%%
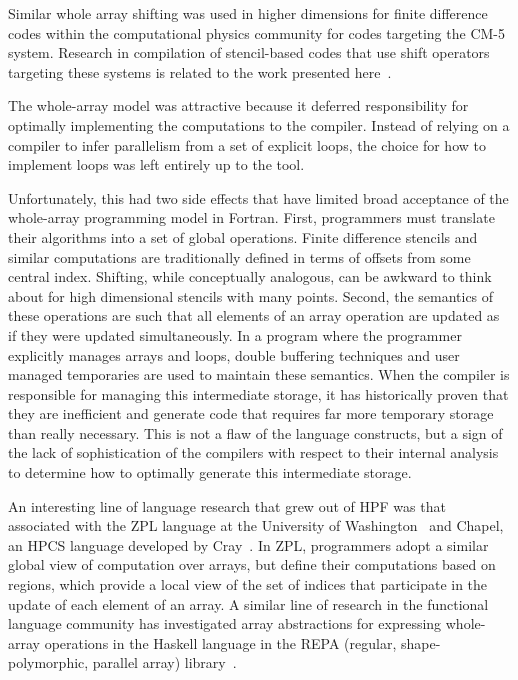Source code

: \noindent
Similar whole array shifting was used in higher dimensions for finite difference
codes within the computational physics community for codes targeting the CM-5
system.  Research in compilation of stencil-based codes that use shift operators
targeting these systems is related to the work presented
here~\cite{stencil-compiler}.

The whole-array model was attractive because it deferred responsibility for
optimally implementing the computations to the compiler.  Instead of relying on
a compiler to infer parallelism from a set of explicit loops, the choice for how
to implement loops was left entirely up to the tool.

Unfortunately, this had
two side effects that have limited broad acceptance of the whole-array
programming model in Fortran.  First, programmers must translate their
algorithms into a set of global operations.  Finite difference stencils and
similar computations are traditionally defined in terms of offsets from some
central index.  Shifting, while conceptually analogous, can be awkward to think
about for high dimensional stencils with many points.  Second, the semantics of
these operations are such that all elements of an array operation are updated as
if they were updated simultaneously.  In a program where the programmer
explicitly manages arrays and loops, double buffering techniques and user
managed temporaries are used to maintain these semantics.  When the compiler is
responsible for managing this intermediate storage, it has historically proven
that they are inefficient and generate code that requires far more temporary
storage than really necessary.  This is not a flaw of the language constructs,
but a sign of the lack of sophistication of the compilers with respect to their
internal analysis to determine how to optimally generate this intermediate
storage.

An interesting line of language research that grew out of HPF was that
associated with the ZPL language at the University of
Washington~\cite{chamberlain04zpl} and Chapel, an HPCS language developed by
Cray~\cite{chamberlain_chapel}.  In ZPL, programmers adopt a similar global view
of computation over arrays, but define their computations based on regions,
which provide a local view of the set of indices that participate in the update
of each element of an array.  A similar line of research in the functional
language community has investigated array abstractions for expressing
whole-array operations in the Haskell language in the REPA (regular, shape-polymorphic,
parallel array) library~\cite{keller10repa}.

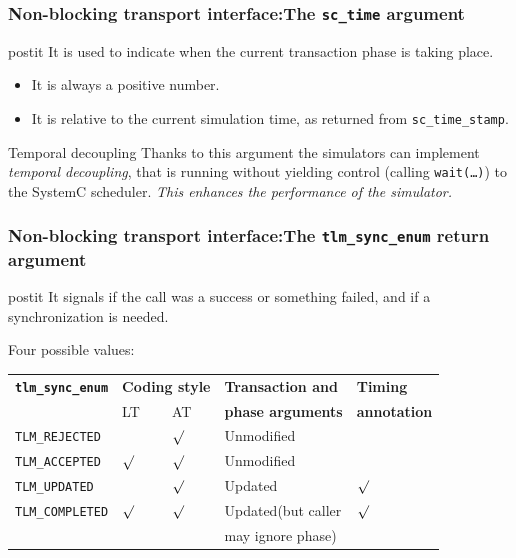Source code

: {\begin{frame}
	\frametitle{Non-blocking transport interface:\newline The \texttt{sc\_time} argument}
	\begin{beamercolorbox}[center,rounded=true,wd=\textwidth]{postit}
		It is used to indicate when the current transaction phase is taking place.
	\end{beamercolorbox}
	\begin{itemize}
		\item<1-> It is always a positive number.
		\item<1-> It is relative to the current simulation time, as returned from \texttt{sc\_time\_stamp}.
	\end{itemize}
	\begin{block}{Temporal decoupling}
		Thanks to this argument the simulators can implement \emph{temporal decoupling}, that is running without yielding control (calling \texttt{wait(\ldots)}) to the SystemC scheduler.
		\newline \newline
		\emph{This enhances the performance of the simulator.}
	\end{block}
\end{frame}

\begin{frame}
	\frametitle{Non-blocking transport interface:\newline The \texttt{tlm\_sync\_enum} return argument}
	\begin{beamercolorbox}[center,rounded=true,wd=\textwidth]{postit}
		It signals if the call was a success or something failed, and if a synchronization is needed.
	\end{beamercolorbox}
	Four possible values:
	{\footnotesize
	\newcommand{\X}{\textbf{\color{MyDarkGreen}$\surd$}}
	\newline
	\begin{tabular}{|l|p{2.5em}|p{2.5em}|l|l|}
		\hline
		\texttt{\textbf{tlm\_sync\_enum}} & \multicolumn{2}{l|}{\textbf{Coding style}} & \textbf{Transaction and} & \textbf{Timing} \\
		\cline{2-3}
		& {\protect \centering LT} & {\protect \centering AT} & \textbf{phase arguments} & \textbf{annotation} \\
		\hline
		\texttt{TLM\_REJECTED} & & \X & Unmodified &  \\
		\hline
		\texttt{TLM\_ACCEPTED} & \X & \X & Unmodified &  \\
		\hline
		\texttt{TLM\_UPDATED} & & \X & Updated & \X \\
		\hline
		\texttt{TLM\_COMPLETED} & \X & \X & Updated\tiny{(but caller} & \X \\
		& & & \tiny{may ignore phase)} & \\
		\hline
	\end{tabular}
	}
\end{frame}
}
%%
WHAT YOU ARE ASKED TO DO: The records above must be retyped exactly. Please omit the pictures.

FINAL ANSWER:
Source code

: \noindent
Similar whole array shifting was used in higher dimensions for finite difference
codes within the computational physics community for codes targeting the CM-5
system.  Research in compilation of stencil-based codes that use shift operators
targeting these systems is related to the work presented
here~\cite{stencil-compiler}.

The whole-array model was attractive because it deferred responsibility for
optimally implementing the computations to the compiler.  Instead of relying on
a compiler to infer parallelism from a set of explicit loops, the choice for how
to implement loops was left entirely up to the tool.

Unfortunately, this had
two side effects that have limited broad acceptance of the whole-array
programming model in Fortran.  First, programmers must translate their
algorithms into a set of global operations.  Finite difference stencils and
similar computations are traditionally defined in terms of offsets from some
central index.  Shifting, while conceptually analogous, can be awkward to think
about for high dimensional stencils with many points.  Second, the semantics of
these operations are such that all elements of an array operation are updated as
if they were updated simultaneously.  In a program where the programmer
explicitly manages arrays and loops, double buffering techniques and user
managed temporaries are used to maintain these semantics.  When the compiler is
responsible for managing this intermediate storage, it has historically proven
that they are inefficient and generate code that requires far more temporary
storage than really necessary.  This is not a flaw of the language constructs,
but a sign of the lack of sophistication of the compilers with respect to their
internal analysis to determine how to optimally generate this intermediate
storage.

An interesting line of language research that grew out of HPF was that
associated with the ZPL language at the University of
Washington~\cite{chamberlain04zpl} and Chapel, an HPCS language developed by
Cray~\cite{chamberlain_chapel}.  In ZPL, programmers adopt a similar global view
of computation over arrays, but define their computations based on regions,
which provide a local view of the set of indices that participate in the update
of each element of an array.  A similar line of research in the functional
language community has investigated array abstractions for expressing
whole-array operations in the Haskell language in the REPA (regular, shape-polymorphic,
parallel array) library~\cite{keller10repa}.

Source code

: {\begin{frame}
	\frametitle{Non-blocking transport interface:\newline The \texttt{sc\_time} argument}
	\begin{beamercolorbox}[center,rounded=true,wd=\textwidth]{postit}
		It is used to indicate when the current transaction phase is taking place.
	\end{beamercolorbox}
	\begin{itemize}
		\item<1-> It is always a positive number.
		\item<1-> It is relative to the current simulation time, as returned from \texttt{sc\_time\_stamp}.
	\end{itemize}
	\begin{block}{Temporal decoupling}
		Thanks to this argument the simulators can implement \emph{temporal decoupling}, that is running without yielding control (calling \texttt{wait(\ldots)}) to the SystemC scheduler.
		\newline \newline
		\emph{This enhances the performance of the simulator.}
	\end{block}
\end{frame}

\begin{frame}
	\frametitle{Non-blocking transport interface:\newline The \texttt{tlm\_sync\_enum} return argument}
	\begin{beamercolorbox}[center,rounded=true,wd=\textwidth]{postit}
		It signals if the call was a success or something failed, and if a synchronization is needed.
	\end{beamercolorbox}
	Four possible values:
	{\footnotesize
	\newcommand{\X}{\textbf{\color{MyDarkGreen}$\surd$}}
	\newline
	\begin{tabular}{|l|p{2.5em}|p{2.5em}|l|l|}
		\hline
		\texttt{\textbf{tlm\_sync\_enum}} & \multicolumn{2}{l|}{\textbf{Coding style}} & \textbf{Transaction and} & \textbf{Timing} \\
		\cline{2-3}
		& {\protect \centering LT} & {\protect \centering AT} & \textbf{phase arguments} & \textbf{annotation} \\
		\hline
		\texttt{TLM\_REJECTED} & & \X & Unmodified &  \\
		\hline
		\texttt{TLM\_ACCEPTED} & \X & \X & Unmodified &  \\
		\hline
		\texttt{TLM\_UPDATED} & & \X & Updated & \X \\
		\hline
		\texttt{TLM\_COMPLETED} & \X & \X & Updated\tiny{(but caller} & \X \\
		& & & \tiny{may ignore phase)} & \\
		\hline
	\end{tabular}
	}
\end{frame}
}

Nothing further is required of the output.